He wasn't always "Cool Hand Jake."
He was once "Little Dude Jake."
As an 8-year-old with the Folsom (Calif.) Junior Bulldogs, Jake Browning's helmet was wider than his torso, his twig arms snaked out of his shoulder pads. But the kid could chuck it.
"I was pretty good when I started," Browning said a laugh, pinpointing the origins of a career that has flourished in Seattle as the Washington Huskies' star quarterback.
"Then everyone hit puberty and I didn't, and that sucked. Physics can be pretty hard if you're the smaller guy in football."
But Browning's natural instinct and feel for the game were unmatched, and he grew into his own _ in body and in spirit, and in lore.

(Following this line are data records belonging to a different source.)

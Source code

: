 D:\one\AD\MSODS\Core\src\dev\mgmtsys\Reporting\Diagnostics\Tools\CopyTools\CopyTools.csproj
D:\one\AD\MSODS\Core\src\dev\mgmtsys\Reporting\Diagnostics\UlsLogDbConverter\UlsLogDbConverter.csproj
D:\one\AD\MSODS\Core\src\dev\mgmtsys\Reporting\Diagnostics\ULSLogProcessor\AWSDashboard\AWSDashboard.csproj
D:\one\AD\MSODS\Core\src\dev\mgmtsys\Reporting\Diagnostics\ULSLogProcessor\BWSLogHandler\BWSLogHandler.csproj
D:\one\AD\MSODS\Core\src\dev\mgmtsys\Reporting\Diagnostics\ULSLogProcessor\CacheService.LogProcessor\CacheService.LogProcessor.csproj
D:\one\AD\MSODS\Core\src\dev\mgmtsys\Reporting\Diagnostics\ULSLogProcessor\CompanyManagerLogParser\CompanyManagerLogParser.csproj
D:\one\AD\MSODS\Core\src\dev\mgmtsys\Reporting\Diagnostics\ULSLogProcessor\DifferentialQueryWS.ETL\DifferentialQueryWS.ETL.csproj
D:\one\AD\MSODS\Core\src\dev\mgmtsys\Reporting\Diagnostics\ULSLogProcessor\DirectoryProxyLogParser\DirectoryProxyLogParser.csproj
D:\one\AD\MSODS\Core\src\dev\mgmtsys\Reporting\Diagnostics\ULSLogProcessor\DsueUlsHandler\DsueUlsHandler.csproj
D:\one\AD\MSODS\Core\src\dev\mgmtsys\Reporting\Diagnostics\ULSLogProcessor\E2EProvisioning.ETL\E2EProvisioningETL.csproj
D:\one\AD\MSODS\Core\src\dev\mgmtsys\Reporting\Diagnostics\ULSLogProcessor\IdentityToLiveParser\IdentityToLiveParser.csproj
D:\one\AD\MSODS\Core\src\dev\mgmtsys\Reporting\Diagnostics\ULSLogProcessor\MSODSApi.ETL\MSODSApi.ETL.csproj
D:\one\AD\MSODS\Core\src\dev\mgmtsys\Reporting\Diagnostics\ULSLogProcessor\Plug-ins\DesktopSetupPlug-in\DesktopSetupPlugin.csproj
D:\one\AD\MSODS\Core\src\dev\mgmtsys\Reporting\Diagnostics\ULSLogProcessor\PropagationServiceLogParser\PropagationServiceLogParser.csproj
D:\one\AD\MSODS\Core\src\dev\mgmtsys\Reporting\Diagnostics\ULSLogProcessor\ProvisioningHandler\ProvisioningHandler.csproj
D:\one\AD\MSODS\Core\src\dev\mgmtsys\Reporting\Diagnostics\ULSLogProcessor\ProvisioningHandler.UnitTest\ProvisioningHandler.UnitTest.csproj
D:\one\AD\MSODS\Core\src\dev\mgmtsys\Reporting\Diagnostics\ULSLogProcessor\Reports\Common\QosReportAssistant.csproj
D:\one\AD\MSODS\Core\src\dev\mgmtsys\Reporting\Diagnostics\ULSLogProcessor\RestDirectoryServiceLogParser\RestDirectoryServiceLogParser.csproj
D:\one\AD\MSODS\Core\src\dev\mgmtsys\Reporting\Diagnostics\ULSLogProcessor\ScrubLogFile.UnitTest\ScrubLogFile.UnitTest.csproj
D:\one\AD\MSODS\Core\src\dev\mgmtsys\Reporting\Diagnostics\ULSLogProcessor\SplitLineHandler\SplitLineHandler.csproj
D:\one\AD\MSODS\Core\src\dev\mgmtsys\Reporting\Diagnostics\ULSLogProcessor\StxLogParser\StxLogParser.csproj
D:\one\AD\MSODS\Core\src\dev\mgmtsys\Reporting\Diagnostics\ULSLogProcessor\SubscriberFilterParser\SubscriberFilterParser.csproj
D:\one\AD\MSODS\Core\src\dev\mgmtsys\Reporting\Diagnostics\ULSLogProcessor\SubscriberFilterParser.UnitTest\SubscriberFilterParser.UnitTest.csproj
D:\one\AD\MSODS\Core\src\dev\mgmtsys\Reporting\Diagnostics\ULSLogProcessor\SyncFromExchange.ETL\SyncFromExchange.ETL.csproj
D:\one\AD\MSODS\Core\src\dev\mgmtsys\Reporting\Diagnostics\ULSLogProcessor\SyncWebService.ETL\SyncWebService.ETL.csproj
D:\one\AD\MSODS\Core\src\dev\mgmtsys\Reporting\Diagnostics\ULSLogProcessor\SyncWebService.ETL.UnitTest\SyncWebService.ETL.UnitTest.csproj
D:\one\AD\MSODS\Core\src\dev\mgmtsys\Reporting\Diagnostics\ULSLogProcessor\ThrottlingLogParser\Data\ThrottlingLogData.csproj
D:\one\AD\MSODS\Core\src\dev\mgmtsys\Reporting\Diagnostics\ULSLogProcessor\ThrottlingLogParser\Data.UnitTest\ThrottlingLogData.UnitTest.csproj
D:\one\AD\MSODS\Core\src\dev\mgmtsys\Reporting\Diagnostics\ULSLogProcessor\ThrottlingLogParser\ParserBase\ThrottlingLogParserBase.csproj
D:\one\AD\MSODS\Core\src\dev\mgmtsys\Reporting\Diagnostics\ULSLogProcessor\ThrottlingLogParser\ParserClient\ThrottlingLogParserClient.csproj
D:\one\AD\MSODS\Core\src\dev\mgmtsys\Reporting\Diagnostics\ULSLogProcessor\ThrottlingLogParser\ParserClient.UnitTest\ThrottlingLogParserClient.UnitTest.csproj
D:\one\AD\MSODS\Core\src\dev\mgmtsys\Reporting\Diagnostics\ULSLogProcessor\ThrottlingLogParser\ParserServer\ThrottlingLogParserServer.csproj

As Browning enters his third season as a starter for the Huskies, his presence on the college football landscape couldn't get much bigger. He leads a program boasting its highest preseason ranking _ No. 8 by the Associated Press _ in 20 years. Washington beat Rutgers, 30-14, in Friday's opener.
Browning tossed 43 touchdowns last season, tying the Pacific-12 Conference record, and guided the Huskies to a conference title and into the College Football Playoff semifinal, a crushing 24-7 loss to Alabama that still pains him.
He is wiser now, and thicker, too, with 215 pounds on his 6-foot-2 frame. And hungrier. He's expected to contend again for the Heisman Trophy, but dismisses it, and he won't touch any topic on the NFL.
"If confidence is the word that I use to accomplish some of these cool things, OK," Browning said. "I just need to take it the next step forward."